A gluten-free coffee cake with pecans? Who knew the two could work together so perfectly? This cake is moist, nutty, and surprisingly satisfying. You can enjoy the indulgent flavors of traditional coffee cake while skipping the gluten without compromising on taste. It’s like your regular coffee cake, only better, because it won’t leave you bloated. Packed with crunchy pecans and a sweet crumb, this gluten-free delight proves that healthy doesn’t have to mean bland. Go ahead, treat yourself, and get your coffee ready—this cake is here to make your morning (or afternoon) just a bit more exciting.

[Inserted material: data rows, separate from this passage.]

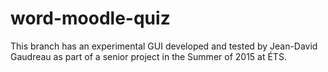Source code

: # word-moodle-quiz

This branch has an experimental GUI developed and tested by Jean-David Gaudreau as part of a senior project in the Summer of 2015 at ÉTS.
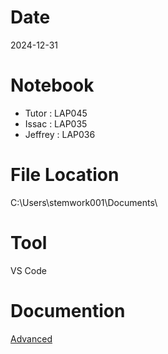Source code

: # Date
2024-12-31

# Notebook
- Tutor : LAP045
- Issac : LAP035
- Jeffrey : LAP036

# File Location
C:\Users\stemwork001\Documents\

# Tool
VS Code

# Documention
[Advanced](https://drive.google.com/drive/folders/1qMt0LIQJGqq4-YeVG7vfNzHnJcpOfjEk?usp=drive_link)
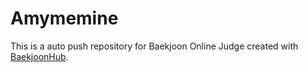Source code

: # Amymemine
This is a auto push repository for Baekjoon Online Judge created with [BaekjoonHub](https://github.com/BaekjoonHub/BaekjoonHub).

Gluten-Free Pecan Coffee Cake

Gluten-Free Pecan Coffee Cake

moka coffee pot
This gluten-free pecan coffee cake is a moist, nutty, and satisfying dessert that’s perfect for any time of day.
Prep Time 15 minutes
Cook Time 40 minutes
Total Time 55 minutes
Servings 12 servings
Calories 230 kcal

Ingredients
  

For the Cake:

  • 1 1/2 cups gluten-free flour
  • 1 teaspoon baking powder
  • 1/2 teaspoon baking soda
  • 1/2 teaspoon salt
  • 1/2 cup melted coconut oil
  • 3/4 cup maple syrup
  • 1/2 cup almond milk or other plant milk
  • 1 teaspoon vanilla extract
  • 1/2 cup chopped pecans

For the Topping:

  • 1/4 cup chopped pecans
  • 2 tablespoons brown sugar
  • 1 tablespoon coconut oil melted

Instructions
 

  • Preheat oven to 350°F (175°C) and grease a 9-inch cake pan.
  • In a bowl, mix flour, baking powder, baking soda, and salt.
  • In another bowl, whisk together coconut oil, maple syrup, almond milk, and vanilla extract.
  • Add wet ingredients to the dry mix and stir until just combined.
  • Fold in chopped pecans, then pour the batter into the pan.
  • In a small bowl, mix topping ingredients and sprinkle over the cake.
  • Bake for 40 minutes, or until a toothpick comes out clean.

Notes

Nutritional Information (Per Serving)

  • Calories: 230
  • Total Fat: 14g
  • Saturated Fat: 6g
  • Carbohydrates: 26g
  • Fiber: 3g
  • Protein: 3g

Vitamins and Minerals (Per Serving)

  • Vitamin A: 4%
  • Iron: 6%
  • Calcium: 4%
  • Vitamin C: 2%
  • Potassium: 4%

Additional Notes

  • Substitute coconut oil with butter if you’re not vegan.
  • Add cinnamon to the topping for a warm, spiced flavor.
  • Store leftovers in an airtight container for up to 3 days.